(Data to process Opens)
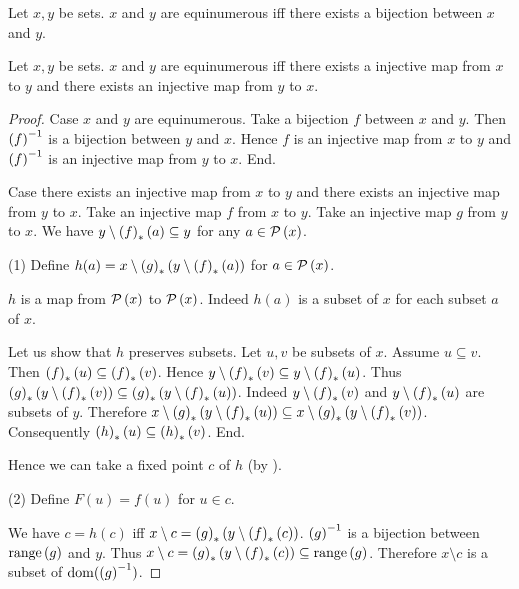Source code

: \documentclass{article}
\begin{document}
  \begin{forthel}
    \begin{definition*}
      Let $x, y$ be sets.
      $x$ and $y$ are equinumerous iff there exists a bijection between $x$ and
      $y$.
    \end{definition*}

    \begin{theorem*}\label{CSB}
      Let $x,y$ be sets.
      $x$ and $y$ are equinumerous iff there exists a injective map from $x$ to
      $y$ and there exists an injective map from $y$ to $x$.
    \end{theorem*}
    \begin{proof}
      Case $x$ and $y$ are equinumerous.
        Take a bijection $f$ between $x$ and $y$.
        Then $\left(f\right)^{-1}$ is a bijection between $y$ and $x$.
        Hence $f$ is an injective map from $x$ to $y$ and $\left(f\right)^{-1}$ is an
        injective map from $y$ to $x$.
      End.

      Case there exists an injective map from $x$ to $y$ and there exists an
      injective map from $y$ to $x$.
        Take an injective map $f$ from $x$ to $y$.
        Take an injective map $g$ from $y$ to $x$.
        We have $y \setminus \left(f\right)_{*}(a) \subseteq y$ for any $a \in \mathcal{P}\left(x\right)$.

        (1) Define $h(a) = x \setminus \left(g\right)_{*}(y \setminus \left(f\right)_{*}(a))$ for $a \in \mathcal{P}\left(x\right)$.

        $h$ is a map from $\mathcal{P}\left(x\right)$ to $\mathcal{P}\left(x\right)$.
        Indeed $h(a)$ is a subset of $x$ for each subset $a$ of $x$.

        Let us show that $h$ preserves subsets.
          Let $u, v$ be subsets of $x$.
          Assume $u \subseteq v$.
          Then $\left(f\right)_{*}(u) \subseteq \left(f\right)_{*}(v)$.
          Hence $y \setminus \left(f\right)_{*}(v) \subseteq y \setminus \left(f\right)_{*}(u)$.
          Thus $\left(g\right)_{*}(y \setminus \left(f\right)_{*}(v)) \subseteq \left(g\right)_{*}(y \setminus \left(f\right)_{*}(u))$.
          Indeed $y \setminus \left(f\right)_{*}(v)$ and $y \setminus \left(f\right)_{*}(u)$ are subsets of $y$.
          Therefore $x \setminus \left(g\right)_{*}(y \setminus \left(f\right)_{*}(u)) \subseteq
          x \setminus \left(g\right)_{*}(y \setminus \left(f\right)_{*}(v))$.
          Consequently $\left(h\right)_{*}(u) \subseteq \left(h\right)_{*}(v)$.
        End.

        Hence we can take a fixed point $c$ of $h$ (by ).

        (2) Define $F(u) = f(u)$ for $u \in c$.

        We have $c = h(c)$ iff $x \setminus c = \left(g\right)_{*}(y \setminus \left(f\right)_{*}(c))$.
        $\left(g\right)^{-1}$ is a bijection between $\mathrm{range}\left(g\right)$ and $y$.
        Thus $x \setminus c = \left(g\right)_{*}(y \setminus \left(f\right)_{*}(c)) \subseteq \mathrm{range}\left(g\right)$.
        Therefore $x \setminus c$ is a subset of $\operatorname{dom}(\left(g\right)^{-1})$.


\end{proof}
\end{forthel}
\end{document}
(Data to process Closes)
**Task instructions:**
Each line above gets copied exactly; leave the pictures out.

**Problem solution:**
Source code

: \documentclass{article}
\begin{document}
  \begin{forthel}
    \begin{definition*}
      Let $x, y$ be sets.
      $x$ and $y$ are equinumerous iff there exists a bijection between $x$ and
      $y$.
    \end{definition*}

    \begin{theorem*}\label{CSB}
      Let $x,y$ be sets.
      $x$ and $y$ are equinumerous iff there exists a injective map from $x$ to
      $y$ and there exists an injective map from $y$ to $x$.
    \end{theorem*}
    \begin{proof}
      Case $x$ and $y$ are equinumerous.
        Take a bijection $f$ between $x$ and $y$.
        Then $\left(f\right)^{-1}$ is a bijection between $y$ and $x$.
        Hence $f$ is an injective map from $x$ to $y$ and $\left(f\right)^{-1}$ is an
        injective map from $y$ to $x$.
      End.

      Case there exists an injective map from $x$ to $y$ and there exists an
      injective map from $y$ to $x$.
        Take an injective map $f$ from $x$ to $y$.
        Take an injective map $g$ from $y$ to $x$.
        We have $y \setminus \left(f\right)_{*}(a) \subseteq y$ for any $a \in \mathcal{P}\left(x\right)$.

        (1) Define $h(a) = x \setminus \left(g\right)_{*}(y \setminus \left(f\right)_{*}(a))$ for $a \in \mathcal{P}\left(x\right)$.

        $h$ is a map from $\mathcal{P}\left(x\right)$ to $\mathcal{P}\left(x\right)$.
        Indeed $h(a)$ is a subset of $x$ for each subset $a$ of $x$.

        Let us show that $h$ preserves subsets.
          Let $u, v$ be subsets of $x$.
          Assume $u \subseteq v$.
          Then $\left(f\right)_{*}(u) \subseteq \left(f\right)_{*}(v)$.
          Hence $y \setminus \left(f\right)_{*}(v) \subseteq y \setminus \left(f\right)_{*}(u)$.
          Thus $\left(g\right)_{*}(y \setminus \left(f\right)_{*}(v)) \subseteq \left(g\right)_{*}(y \setminus \left(f\right)_{*}(u))$.
          Indeed $y \setminus \left(f\right)_{*}(v)$ and $y \setminus \left(f\right)_{*}(u)$ are subsets of $y$.
          Therefore $x \setminus \left(g\right)_{*}(y \setminus \left(f\right)_{*}(u)) \subseteq
          x \setminus \left(g\right)_{*}(y \setminus \left(f\right)_{*}(v))$.
          Consequently $\left(h\right)_{*}(u) \subseteq \left(h\right)_{*}(v)$.
        End.

        Hence we can take a fixed point $c$ of $h$ (by ).

        (2) Define $F(u) = f(u)$ for $u \in c$.

        We have $c = h(c)$ iff $x \setminus c = \left(g\right)_{*}(y \setminus \left(f\right)_{*}(c))$.
        $\left(g\right)^{-1}$ is a bijection between $\mathrm{range}\left(g\right)$ and $y$.
        Thus $x \setminus c = \left(g\right)_{*}(y \setminus \left(f\right)_{*}(c)) \subseteq \mathrm{range}\left(g\right)$.
        Therefore $x \setminus c$ is a subset of $\operatorname{dom}(\left(g\right)^{-1})$.


\end{proof}
\end{forthel}
\end{document}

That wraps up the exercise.